So I had an interesting little problem this morning. I got a call from a fellow engineer asking if something was wrong with our vCenter 5.1 server. He couldn’t log in. Obviously, that’s more than a little concerning so I told him I’d take a look at it. I brought up my client and attempted to sign in and received the following error:
A general system error occurred: Authorize Exception
Well. That’s odd. As it happens, I had an already-logged-in session on the vCenter server itself, so I remoted in to see if I could see anything. Nothing in the event logs, nothing in the client, everything looked fine. According to VMware, this error occurs when the SSO service loses connectivity to your LDAP authentication source, but there were no connection problems between the SSO service and the local domain controller.

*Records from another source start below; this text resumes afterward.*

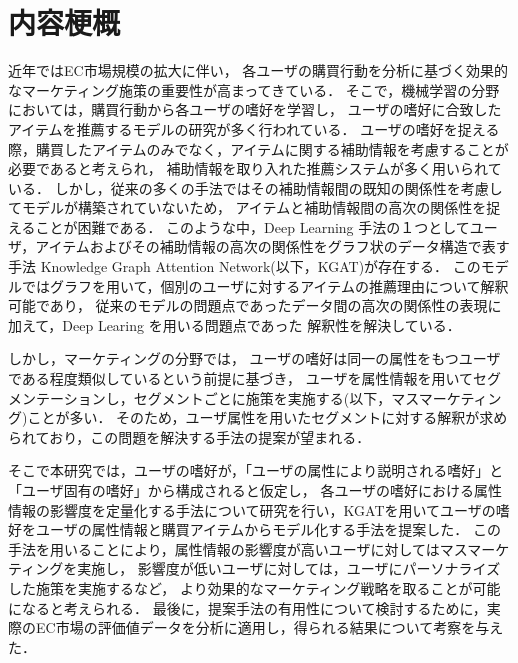 \chapter*{内容梗概}
近年ではEC市場規模の拡大に伴い，
各ユーザの購買行動を分析に基づく効果的なマーケティング施策の重要性が高まってきている．
そこで，機械学習の分野においては，購買行動から各ユーザの嗜好を学習し，
ユーザの嗜好に合致したアイテムを推薦するモデルの研究が多く行われている．
ユーザの嗜好を捉える際，購買したアイテムのみでなく，アイテムに関する補助情報を考慮することが必要であると考えられ，
補助情報を取り入れた推薦システムが多く用いられている．
しかし，従来の多くの手法ではその補助情報間の既知の関係性を考慮してモデルが構築されていないため，
アイテムと補助情報間の高次の関係性を捉えることが困難である．
このような中，Deep Learning 手法の１つとしてユーザ，アイテムおよびその補助情報の高次の関係性をグラフ状のデータ構造で表す手法
Knowledge Graph Attention Network(以下，KGAT)が存在する．
このモデルではグラフを用いて，個別のユーザに対するアイテムの推薦理由について解釈可能であり，
従来のモデルの問題点であったデータ間の高次の関係性の表現に加えて，Deep Learing を用いる問題点であった
解釈性を解決している．

しかし，マーケティングの分野では，
ユーザの嗜好は同一の属性をもつユーザである程度類似しているという前提に基づき，
ユーザを属性情報を用いてセグメンテーションし，セグメントごとに施策を実施する(以下，マスマーケティング)ことが多い．
そのため，ユーザ属性を用いたセグメントに対する解釈が求められており，この問題を解決する手法の提案が望まれる．

そこで本研究では，ユーザの嗜好が，「ユーザの属性により説明される嗜好」と「ユーザ固有の嗜好」から構成されると仮定し，
各ユーザの嗜好における属性情報の影響度を定量化する手法について研究を行い，KGATを用いてユーザの嗜好をユーザの属性情報と購買アイテムからモデル化する手法を提案した．
この手法を用いることにより，属性情報の影響度が高いユーザに対してはマスマーケティングを実施し，
影響度が低いユーザに対しては，ユーザにパーソナライズした施策を実施するなど，
より効果的なマーケティング戦略を取ることが可能になると考えられる．
最後に，提案手法の有用性について検討するために，実際のEC市場の評価値データを分析に適用し，得られる結果について考察を与えた．

\tableofcontents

I dug into the SSO log file at C:\Program Files\VMware\Infrastructure\SSOServer\logs\ssoAdminServer.log and saw a large string of errors, but this particular one caught my eye:
[2014-08-29 05:37:53,500 WARN opID= DomainKeepAliveThread com.vmware.vim.sso.admin.server.impl.KeepAlive] Unexpected exception in KeepAlive attempt.
com.rsa.common.ConnectionException: Error connecting to the identity source
Caused by: javax.naming.NamingException: getInitialContext failed. javax.resource.spi.ResourceAdapterInternalException: Unable to create a managed connection ‘ldaps://<my domain controller>:3269‘ with ‘GSSAPI’
Now, the interesting thing about this is that the domain controller listed is in another AD site. There’s no reason the server should be attempting to use it for authentication. So, now I had two problems:
- Why was SSO attempting to contact that server for authentication instead of the local domain controller
- Why was that server not responding to requests
I decided to tackle the first one first. See if I can resolve the authentication problem to get my vCenter accessible again. I fired up my web browser and attempted to login using the Admin@system-domain account, since I needed to look at the SSO settings. Aaaaand I add a third problem to my list. The password is expired. *sigh*
At least this problem is easy to fix:
- Stop the vCenter SSO service
- Open SQL Management Studio and dig into the RSA database
- Expand tables and locate dbo.IMS_AUTHN_PASSWORD_POLICY
- Right-click and choose “Edit top 200 rows”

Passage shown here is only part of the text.